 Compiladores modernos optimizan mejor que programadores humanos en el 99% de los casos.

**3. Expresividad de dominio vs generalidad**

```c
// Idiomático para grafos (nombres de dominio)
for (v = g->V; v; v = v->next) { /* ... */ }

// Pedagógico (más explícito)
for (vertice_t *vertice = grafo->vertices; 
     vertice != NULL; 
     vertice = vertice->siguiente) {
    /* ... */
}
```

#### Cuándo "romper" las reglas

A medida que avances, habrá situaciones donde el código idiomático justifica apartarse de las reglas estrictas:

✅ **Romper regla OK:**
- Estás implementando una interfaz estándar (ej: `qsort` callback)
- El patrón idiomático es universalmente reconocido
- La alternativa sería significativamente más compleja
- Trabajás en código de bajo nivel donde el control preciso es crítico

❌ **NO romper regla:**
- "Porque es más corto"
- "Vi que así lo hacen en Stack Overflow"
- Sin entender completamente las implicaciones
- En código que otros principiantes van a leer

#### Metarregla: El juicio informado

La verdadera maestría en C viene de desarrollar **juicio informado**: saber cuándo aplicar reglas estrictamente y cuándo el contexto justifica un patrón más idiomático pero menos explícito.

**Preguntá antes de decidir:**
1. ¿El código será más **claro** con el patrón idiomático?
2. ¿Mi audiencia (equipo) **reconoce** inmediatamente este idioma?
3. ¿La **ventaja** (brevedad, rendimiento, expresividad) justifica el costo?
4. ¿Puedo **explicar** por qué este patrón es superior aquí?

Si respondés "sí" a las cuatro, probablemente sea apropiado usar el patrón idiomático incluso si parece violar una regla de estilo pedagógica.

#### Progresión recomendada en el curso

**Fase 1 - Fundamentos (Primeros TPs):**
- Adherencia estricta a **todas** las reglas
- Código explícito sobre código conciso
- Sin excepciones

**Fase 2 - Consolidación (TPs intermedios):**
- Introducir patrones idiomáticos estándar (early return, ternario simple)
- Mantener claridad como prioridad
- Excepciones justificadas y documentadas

+===+

● ASSIGNED TASK: Take every line from the data above that holds "estándar" and copy it out.

● ANSWER TO THE PROBLEM:
- Estás implementando una interfaz estándar (ej: `qsort` callback)
- Introducir patrones idiomáticos estándar (early return, ternario simple)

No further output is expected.